The Development of Hadoop Database and Why It Is Important?

Introduction

Hadoop is generally, an open-source distributed processing framework which manages the processing of data and its storage for big data applications that run in clustered systems. It is the center of the growing ecosystem of big data technologies which are used to support advanced analytics initiatives, including data mining, machine learning applications, etc. It has the feature of handling the various forms of structured as well as unstructured data, providing more and more flexibility for collecting, processing and analyzing data when compared to the relational databases and data warehouses provide.

Development of Hadoop Database

Hadoop, formally known as Apache Hadoop technology which was developed as a part of an open-source project within the Apache Software Foundation in November 2012. It was created by computer scientist Doug Cutting and Mike Cafarella to support processing in the Nutch open source search engine and web crawler. After the Google published technical papers detailing Google File System (GFS) and MapReduce programming framework in 2003 and 2004, the founders modified earlier technology plans and later developed a Java-based MapReduce implementation and a file system modeled on Google. In early 2006, when Apache became a separate subproject, Cutting named it Hadoop after his son’s stuffed elephant. In the same year, Cutting was hired by internet services company Yahoo, which later became the first production user of Hadoop. 

However, Hadoop also became the foundational data management platform for big data analytics after it emerged in the mid-2000s. After the Hadoop framework grew over the next few years, three independent Hadoop vendors were founded Cloudera in 2008, MapR in 2009 and Hortonworks as a Yahoo spinoff in 2011. Also, Amazon Web Services AWS launched a specific Hadoop cloud service in 2009 which is called as Elastic MapReduce. That was all before when the Apache released Hadoop 1.0.0, which became available in December 2011 after a succession of 0.x releases. Currently, commercial distributions of Hadoop are offered by mainly four primary vendors of bigdata platforms such as Cloudera, MapR technologies, Amazon Web Services (AWS), and Hortonworks. Also, Microsoft, Google and some other vendors are offering cloud-based managed services which are built on the top of Hadoop and its related technologies.

Various versions of the Hadoop database

In October 2013, Hadoop 2.0 is available and it is followed by version Hadoop 2.2.0. The Hadoop 2.3.0 is available on February 20, 2014. The Hadoop 2.0 series added high availability and federation features for Hadoop Distributed File System, also support to run Hadoop clusters on Microsoft Windows servers and other capabilities which were designed to expand the distributed processing framework’s versatility for big data management and analytics.

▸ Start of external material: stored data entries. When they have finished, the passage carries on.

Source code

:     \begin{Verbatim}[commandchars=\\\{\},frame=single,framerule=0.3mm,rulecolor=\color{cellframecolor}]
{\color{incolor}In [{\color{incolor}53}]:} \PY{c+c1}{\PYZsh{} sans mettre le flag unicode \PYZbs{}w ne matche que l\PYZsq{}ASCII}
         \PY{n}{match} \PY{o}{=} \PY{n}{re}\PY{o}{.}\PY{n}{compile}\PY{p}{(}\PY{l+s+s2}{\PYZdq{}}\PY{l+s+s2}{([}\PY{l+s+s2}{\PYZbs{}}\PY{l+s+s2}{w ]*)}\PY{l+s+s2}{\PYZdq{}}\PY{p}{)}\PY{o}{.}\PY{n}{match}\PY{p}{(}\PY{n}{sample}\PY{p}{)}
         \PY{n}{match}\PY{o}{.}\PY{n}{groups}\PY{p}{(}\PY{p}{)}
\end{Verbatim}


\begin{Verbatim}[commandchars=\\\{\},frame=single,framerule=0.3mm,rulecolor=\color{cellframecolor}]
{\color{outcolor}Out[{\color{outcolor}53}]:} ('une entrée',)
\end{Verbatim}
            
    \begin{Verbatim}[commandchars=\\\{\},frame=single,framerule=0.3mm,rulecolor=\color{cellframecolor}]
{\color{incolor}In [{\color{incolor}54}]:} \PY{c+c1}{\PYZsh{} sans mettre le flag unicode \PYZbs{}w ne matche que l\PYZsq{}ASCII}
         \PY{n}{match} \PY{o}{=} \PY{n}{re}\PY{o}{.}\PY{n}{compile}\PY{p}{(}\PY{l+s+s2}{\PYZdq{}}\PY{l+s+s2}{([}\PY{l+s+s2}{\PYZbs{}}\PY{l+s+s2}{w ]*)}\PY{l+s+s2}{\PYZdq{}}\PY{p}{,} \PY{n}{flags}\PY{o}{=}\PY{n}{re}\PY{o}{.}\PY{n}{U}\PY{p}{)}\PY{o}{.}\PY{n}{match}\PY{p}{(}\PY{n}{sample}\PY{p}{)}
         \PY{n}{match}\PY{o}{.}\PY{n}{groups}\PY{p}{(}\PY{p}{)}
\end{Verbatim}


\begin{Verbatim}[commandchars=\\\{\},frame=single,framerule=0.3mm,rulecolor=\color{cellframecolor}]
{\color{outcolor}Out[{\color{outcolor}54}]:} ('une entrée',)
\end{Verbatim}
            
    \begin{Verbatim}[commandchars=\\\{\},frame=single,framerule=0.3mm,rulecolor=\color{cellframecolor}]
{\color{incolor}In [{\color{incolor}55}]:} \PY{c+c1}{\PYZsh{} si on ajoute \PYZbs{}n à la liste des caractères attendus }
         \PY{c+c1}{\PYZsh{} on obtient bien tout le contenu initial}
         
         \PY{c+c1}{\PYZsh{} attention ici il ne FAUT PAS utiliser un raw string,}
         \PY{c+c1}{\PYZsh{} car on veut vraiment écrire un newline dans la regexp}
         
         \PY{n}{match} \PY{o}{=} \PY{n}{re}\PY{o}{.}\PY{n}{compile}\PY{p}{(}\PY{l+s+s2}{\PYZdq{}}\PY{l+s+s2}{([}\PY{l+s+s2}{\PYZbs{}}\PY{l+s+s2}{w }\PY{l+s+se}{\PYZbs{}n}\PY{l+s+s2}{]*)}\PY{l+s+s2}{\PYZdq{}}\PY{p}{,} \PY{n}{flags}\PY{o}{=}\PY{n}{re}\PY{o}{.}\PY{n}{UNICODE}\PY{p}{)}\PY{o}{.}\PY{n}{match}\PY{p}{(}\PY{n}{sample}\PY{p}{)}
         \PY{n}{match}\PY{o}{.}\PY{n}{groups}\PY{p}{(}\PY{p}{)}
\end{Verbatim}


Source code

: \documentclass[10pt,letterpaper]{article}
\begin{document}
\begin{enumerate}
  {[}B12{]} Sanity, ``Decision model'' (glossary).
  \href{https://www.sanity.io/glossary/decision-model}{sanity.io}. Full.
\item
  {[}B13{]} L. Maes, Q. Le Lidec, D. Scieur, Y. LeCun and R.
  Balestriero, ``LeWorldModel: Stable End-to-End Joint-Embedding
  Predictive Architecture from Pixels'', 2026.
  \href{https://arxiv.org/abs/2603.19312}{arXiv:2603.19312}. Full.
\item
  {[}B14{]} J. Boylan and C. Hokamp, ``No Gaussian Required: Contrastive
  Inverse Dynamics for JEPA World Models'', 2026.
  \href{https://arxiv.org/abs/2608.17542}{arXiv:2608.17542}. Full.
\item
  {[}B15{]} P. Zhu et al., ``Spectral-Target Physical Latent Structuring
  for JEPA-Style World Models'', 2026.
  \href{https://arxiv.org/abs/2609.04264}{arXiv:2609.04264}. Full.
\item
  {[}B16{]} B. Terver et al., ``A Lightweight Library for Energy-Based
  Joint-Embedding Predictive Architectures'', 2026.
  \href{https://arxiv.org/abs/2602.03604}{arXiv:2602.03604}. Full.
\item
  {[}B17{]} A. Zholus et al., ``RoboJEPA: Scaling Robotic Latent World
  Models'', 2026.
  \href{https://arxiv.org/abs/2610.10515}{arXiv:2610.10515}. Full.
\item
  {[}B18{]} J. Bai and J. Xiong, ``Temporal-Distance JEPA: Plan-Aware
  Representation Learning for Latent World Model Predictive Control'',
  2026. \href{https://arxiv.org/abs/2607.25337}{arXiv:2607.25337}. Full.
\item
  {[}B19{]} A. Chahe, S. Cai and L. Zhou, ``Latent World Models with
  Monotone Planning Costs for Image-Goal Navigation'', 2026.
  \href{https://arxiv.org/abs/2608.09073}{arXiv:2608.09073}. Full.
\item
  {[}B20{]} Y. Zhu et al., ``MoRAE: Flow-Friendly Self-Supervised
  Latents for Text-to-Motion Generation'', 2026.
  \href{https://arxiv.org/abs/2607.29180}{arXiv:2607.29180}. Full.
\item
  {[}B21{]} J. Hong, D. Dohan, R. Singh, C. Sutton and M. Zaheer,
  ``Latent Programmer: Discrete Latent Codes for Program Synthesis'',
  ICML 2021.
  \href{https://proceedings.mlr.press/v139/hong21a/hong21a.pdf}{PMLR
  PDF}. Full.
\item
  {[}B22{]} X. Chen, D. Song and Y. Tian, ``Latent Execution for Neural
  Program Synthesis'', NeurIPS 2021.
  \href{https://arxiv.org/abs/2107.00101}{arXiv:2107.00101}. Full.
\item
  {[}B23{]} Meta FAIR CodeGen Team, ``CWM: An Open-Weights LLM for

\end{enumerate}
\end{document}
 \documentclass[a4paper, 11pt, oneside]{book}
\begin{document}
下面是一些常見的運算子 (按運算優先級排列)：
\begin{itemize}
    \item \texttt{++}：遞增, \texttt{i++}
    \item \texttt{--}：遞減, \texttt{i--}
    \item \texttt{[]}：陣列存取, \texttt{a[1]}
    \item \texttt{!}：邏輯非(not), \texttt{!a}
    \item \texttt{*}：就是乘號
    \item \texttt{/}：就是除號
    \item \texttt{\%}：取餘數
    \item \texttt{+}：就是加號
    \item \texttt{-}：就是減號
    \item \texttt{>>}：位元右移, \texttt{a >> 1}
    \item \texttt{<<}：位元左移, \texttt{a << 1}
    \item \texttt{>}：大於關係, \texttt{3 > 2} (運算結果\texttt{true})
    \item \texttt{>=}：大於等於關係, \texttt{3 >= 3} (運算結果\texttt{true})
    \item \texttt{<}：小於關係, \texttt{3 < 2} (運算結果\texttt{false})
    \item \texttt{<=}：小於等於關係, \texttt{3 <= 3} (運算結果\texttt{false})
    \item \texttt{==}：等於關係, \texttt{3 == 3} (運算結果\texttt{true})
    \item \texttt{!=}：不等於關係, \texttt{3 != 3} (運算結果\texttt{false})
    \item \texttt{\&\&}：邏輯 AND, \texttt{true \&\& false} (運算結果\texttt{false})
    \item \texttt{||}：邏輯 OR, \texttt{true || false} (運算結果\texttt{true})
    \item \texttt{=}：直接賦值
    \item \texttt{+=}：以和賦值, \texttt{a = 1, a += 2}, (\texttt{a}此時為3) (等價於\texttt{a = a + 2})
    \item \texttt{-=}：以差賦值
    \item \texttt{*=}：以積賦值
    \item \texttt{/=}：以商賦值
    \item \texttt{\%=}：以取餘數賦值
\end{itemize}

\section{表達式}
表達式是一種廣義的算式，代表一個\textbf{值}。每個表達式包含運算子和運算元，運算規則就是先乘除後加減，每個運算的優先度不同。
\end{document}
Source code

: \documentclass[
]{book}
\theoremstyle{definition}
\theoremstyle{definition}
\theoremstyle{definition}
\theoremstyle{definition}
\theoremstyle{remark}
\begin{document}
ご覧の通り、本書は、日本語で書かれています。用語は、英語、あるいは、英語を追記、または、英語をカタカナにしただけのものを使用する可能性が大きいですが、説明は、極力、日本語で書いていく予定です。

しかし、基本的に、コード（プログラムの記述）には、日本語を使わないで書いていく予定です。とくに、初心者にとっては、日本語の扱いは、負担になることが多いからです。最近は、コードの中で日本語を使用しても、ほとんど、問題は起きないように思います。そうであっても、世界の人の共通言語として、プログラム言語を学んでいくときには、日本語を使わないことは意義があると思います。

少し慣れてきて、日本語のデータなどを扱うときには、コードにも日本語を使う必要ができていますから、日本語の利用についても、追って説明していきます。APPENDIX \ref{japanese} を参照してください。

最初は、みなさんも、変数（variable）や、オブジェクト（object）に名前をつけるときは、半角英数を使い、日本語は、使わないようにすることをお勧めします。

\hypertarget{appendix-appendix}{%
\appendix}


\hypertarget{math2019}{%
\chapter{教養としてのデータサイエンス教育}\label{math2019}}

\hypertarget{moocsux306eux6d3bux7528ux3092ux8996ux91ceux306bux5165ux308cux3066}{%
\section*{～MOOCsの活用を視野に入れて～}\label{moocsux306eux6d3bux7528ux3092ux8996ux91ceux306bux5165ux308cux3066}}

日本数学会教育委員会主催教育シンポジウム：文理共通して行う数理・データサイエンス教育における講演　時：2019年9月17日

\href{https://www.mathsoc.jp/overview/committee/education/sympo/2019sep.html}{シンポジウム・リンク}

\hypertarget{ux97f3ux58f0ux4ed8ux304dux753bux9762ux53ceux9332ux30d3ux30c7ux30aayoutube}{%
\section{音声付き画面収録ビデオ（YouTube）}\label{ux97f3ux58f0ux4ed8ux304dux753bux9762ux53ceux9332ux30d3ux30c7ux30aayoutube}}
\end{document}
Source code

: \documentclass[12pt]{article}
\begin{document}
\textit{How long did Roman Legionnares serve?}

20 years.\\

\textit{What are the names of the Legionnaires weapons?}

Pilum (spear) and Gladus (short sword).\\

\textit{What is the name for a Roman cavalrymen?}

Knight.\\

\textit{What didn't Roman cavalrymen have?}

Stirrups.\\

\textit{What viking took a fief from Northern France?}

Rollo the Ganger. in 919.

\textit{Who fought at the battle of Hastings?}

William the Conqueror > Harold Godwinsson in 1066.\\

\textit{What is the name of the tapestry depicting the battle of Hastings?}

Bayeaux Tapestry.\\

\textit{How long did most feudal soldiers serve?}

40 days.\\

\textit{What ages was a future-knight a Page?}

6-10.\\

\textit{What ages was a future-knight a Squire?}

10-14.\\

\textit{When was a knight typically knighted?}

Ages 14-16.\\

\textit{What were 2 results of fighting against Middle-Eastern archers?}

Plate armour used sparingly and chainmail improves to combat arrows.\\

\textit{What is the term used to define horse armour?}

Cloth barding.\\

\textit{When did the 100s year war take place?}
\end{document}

Hadoop 3.0.0 was the next major version of Hadoop which was released by Apache in December 2017. The new version included support for Graphic processing unit and erasure coding and an alternative to data replication which requires significantly less storage space. Usually, there are four basic or core components of Hadoop namely; Hadoop Common, Hadoop Distributed File System, Hadoop YARN and Hadoop MapReduce.

IMPORTANCE OF HADOOP

Data processing and storage

Hadoop is essential because it can store and process large as well as complex amounts of structured and unstructured data very quickly and efficiently.

The data does not have to be preprocessed before it is stored. While the organizations can store as much data they want to, including unstructured data like text, videos and images and can even decide how to use it later.

Data analysis and handling

Hadoop can analyze the data in real-time to enable better decision making.

It is scalable. Hence, companies can add notes to enable their systems to handle more and more data.

The application and data processing in Hadoop is protected against hardware failure. So, if by chance one node goes down, jobs are redirected automatically to the other nodes to ensure that the distributed computing does not fail in any case, leading to a lesser number of failures.

Conclusion

Hadoop is an open source technology and these technologies come free of cost, requiring a lesser amount of money for implementing them.

You can also raise the size of a cluster from single machine to thousands of servers without the use of administering extensively, using this big data tool.

It poses a great computational ability as it enables fast processing of big data with multiple nodes running in parallel.